Publication year - 2003
Publication title -
protein science
Language(s) - English
Resource type - Journals
SCImago Journal Rank - 3.353
H-Index - 175
eISSN - 1469-896X
pISSN - 0961-8368
DOI - 10.1110/ps.0240803
Subject(s) - protein superfamily , hydrolase , sequence alignment , biochemistry , peptide sequence , biology , enzyme , cysteine , catalytic triad , conserved sequence , active site , stereochemistry , chemistry , genetics , gene
Peptidase family U34 consists of enzymes with unclear catalytic mechanism, for instance, dipeptidase A from Lactobacillus helveticus . Using extensive sequence similarity searches, we infer that U34 family members are homologous to penicillin V acylases (PVA) and thus potentially adopt the N‐terminal nucleophile (Ntn) hydrolase fold.
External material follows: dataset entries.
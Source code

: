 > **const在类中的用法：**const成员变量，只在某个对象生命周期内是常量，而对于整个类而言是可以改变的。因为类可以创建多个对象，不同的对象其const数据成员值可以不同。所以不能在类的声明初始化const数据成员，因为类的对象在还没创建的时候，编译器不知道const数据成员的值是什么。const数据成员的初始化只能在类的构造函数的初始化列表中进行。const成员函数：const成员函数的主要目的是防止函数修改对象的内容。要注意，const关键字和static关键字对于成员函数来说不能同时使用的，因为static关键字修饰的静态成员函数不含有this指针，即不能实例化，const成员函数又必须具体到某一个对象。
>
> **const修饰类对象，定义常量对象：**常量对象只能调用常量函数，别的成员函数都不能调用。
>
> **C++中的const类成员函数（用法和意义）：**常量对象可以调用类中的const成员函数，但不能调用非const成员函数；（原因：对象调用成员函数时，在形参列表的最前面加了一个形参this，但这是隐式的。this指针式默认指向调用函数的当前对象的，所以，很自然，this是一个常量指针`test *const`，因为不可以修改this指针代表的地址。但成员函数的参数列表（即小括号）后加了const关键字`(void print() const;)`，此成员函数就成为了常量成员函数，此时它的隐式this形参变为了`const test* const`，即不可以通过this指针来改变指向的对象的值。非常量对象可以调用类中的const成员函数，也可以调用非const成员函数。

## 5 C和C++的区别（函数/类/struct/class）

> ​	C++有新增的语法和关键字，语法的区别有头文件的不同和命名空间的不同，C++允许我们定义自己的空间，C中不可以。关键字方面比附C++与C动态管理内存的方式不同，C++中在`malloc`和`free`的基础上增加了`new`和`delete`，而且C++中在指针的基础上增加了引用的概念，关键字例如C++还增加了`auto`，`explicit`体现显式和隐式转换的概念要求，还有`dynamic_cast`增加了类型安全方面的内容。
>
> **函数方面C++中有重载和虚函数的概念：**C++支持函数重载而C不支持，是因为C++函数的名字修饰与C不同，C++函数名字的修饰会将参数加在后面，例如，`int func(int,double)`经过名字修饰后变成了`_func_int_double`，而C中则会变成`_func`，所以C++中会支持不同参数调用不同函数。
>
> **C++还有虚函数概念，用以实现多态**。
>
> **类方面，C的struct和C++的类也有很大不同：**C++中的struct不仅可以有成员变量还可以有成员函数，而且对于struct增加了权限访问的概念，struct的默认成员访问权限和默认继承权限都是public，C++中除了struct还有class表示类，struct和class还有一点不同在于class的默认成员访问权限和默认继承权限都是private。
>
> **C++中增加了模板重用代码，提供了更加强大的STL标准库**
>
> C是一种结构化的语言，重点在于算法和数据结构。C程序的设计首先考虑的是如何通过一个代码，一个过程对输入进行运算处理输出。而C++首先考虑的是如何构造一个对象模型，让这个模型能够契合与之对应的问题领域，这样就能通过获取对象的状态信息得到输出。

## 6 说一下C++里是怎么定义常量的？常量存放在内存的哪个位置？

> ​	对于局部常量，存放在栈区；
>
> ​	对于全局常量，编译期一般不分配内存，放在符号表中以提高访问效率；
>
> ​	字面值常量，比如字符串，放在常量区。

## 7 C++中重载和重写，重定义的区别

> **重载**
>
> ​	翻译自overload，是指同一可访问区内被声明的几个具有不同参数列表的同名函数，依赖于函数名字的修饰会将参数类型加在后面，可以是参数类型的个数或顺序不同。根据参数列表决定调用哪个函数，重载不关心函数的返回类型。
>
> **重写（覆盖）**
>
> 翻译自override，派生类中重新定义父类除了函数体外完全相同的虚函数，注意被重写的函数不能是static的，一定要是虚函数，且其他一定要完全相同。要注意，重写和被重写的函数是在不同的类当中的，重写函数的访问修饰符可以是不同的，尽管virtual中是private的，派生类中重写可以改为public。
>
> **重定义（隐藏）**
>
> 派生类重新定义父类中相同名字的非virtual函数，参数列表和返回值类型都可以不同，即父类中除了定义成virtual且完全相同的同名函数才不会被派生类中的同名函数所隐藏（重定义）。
Comparative sequence and structural analysis reveals a cysteine as the catalytic nucleophile as well as other conserved residues important for catalysis. The PVA/U34 family is variable in sequence and exhibits great diversity in substrate specificity, to include enzymes such as choloyglycine hydrolases, acid ceramidases, isopenicillin N acyltransferases, and a subgroup of eukaryotic proteins with unclear function.